When all was said and done, the only space left for me to write was the coat closet in the living room: 10 feet wide, 2 feet deep and accessed by a pair of hideous sliding mirrored doors. Nuvia had rigged a crappy wire shelving unit and that’s where she kept her laptop. Whenever she needed to send an email she’d slide open the closet door and pull up a chair. This arrangement pretty much sucked, but I figured if James Joyce could write sections of Ulysses in a crowded one-room apartment he shared with his partner and two small children using his suitcase as a desk, I could learn to work in a closet. And I did. For two years. When it was “finished,” my bitching became bolder.

If I didn’t like the space, Nuvia countered, I was free to fix it. The only thing holding me back was me. In the interest of matrimonial harmony, I rolled up my sleeves and got all Bob Villa on the closet. I took off the doors, ripped out the shelves, and spackled the walls.
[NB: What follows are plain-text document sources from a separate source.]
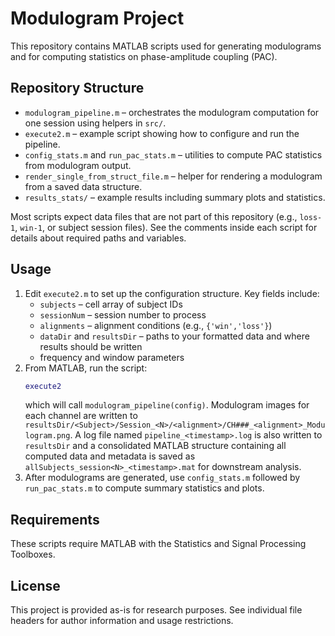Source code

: # Modulogram Project

This repository contains MATLAB scripts used for generating modulograms and for computing statistics on phase-amplitude coupling (PAC).

## Repository Structure

- `modulogram_pipeline.m` – orchestrates the modulogram computation for one session using helpers in `src/`.
- `execute2.m` – example script showing how to configure and run the pipeline.
- `config_stats.m` and `run_pac_stats.m` – utilities to compute PAC statistics from modulogram output.
- `render_single_from_struct_file.m` – helper for rendering a modulogram from a saved data structure.
- `results_stats/` – example results including summary plots and statistics.

Most scripts expect data files that are not part of this repository (e.g., `loss-1`, `win-1`, or subject session files). See the comments inside each script for details about required paths and variables.

## Usage

1. Edit `execute2.m` to set up the configuration structure. Key fields include:
   - `subjects`       – cell array of subject IDs
   - `sessionNum`     – session number to process
   - `alignments`     – alignment conditions (e.g., `{'win','loss'}`)
   - `dataDir` and `resultsDir` – paths to your formatted data and where results should be written
   - frequency and window parameters
2. From MATLAB, run the script:
   ```matlab
   execute2
   ```
   which will call `modulogram_pipeline(config)`.
  Modulogram images for each channel are written to
  `resultsDir/<Subject>/Session_<N>/<alignment>/CH###_<alignment>_Modulogram.png`.
  A log file named `pipeline_<timestamp>.log` is also written to `resultsDir` and
  a consolidated MATLAB structure containing all computed data and metadata is
  saved as `allSubjects_session<N>_<timestamp>.mat` for downstream analysis.
3. After modulograms are generated, use `config_stats.m` followed by `run_pac_stats.m` to compute summary statistics and plots.

## Requirements

These scripts require MATLAB with the Statistics and Signal Processing Toolboxes.

## License

This project is provided as-is for research purposes. See individual file headers for author information and usage restrictions.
I went to Home Depot and picked out some paint. Then I bought a book shelf and desk unit that just barely fit into the space and installed it in the closet and tricked it out with some boxes and shelves.

Of course, when I say “I,” I mean “we.” Nuvia was with me every step of the way to offer her direction inspiration and approval assistance. In any case, the results are pretty amazing. It doesn’t even look like a closet anymore.

Jim Ruland is the author of the short story collection Big Lonesome and the host of Vermin on the Mount, an irreverent reading series in the heart of L.A.’s Chinatown. Writing Spaces is a series dedicated to the desks, cafes, libraries and retreats where Fictionaut writers work, providing a window to the physical places where some of the stories on the site originated.

  1. Katrina Denza

    Love it–both the space and the story.

  2. Tim Jones-Yelvington

    Excellent use of space, but after 10 years employed by Crate and Barrel, that bookshelf/desk still stokes my PTSD.

  3. Gary Amdahl

    I’m trying to see what you’re using for a screensaver, and what kind of doo-dads you have on your shelves. The doo-dads on the bookshelf of a writer reveal a great deal of the secret life of the writer–the secret life he will NEVER write about. Which is why no one will EVER see my library…

  4. Bill Walsh

    Sweet–the story and the space. I like that you retained the edits from your original.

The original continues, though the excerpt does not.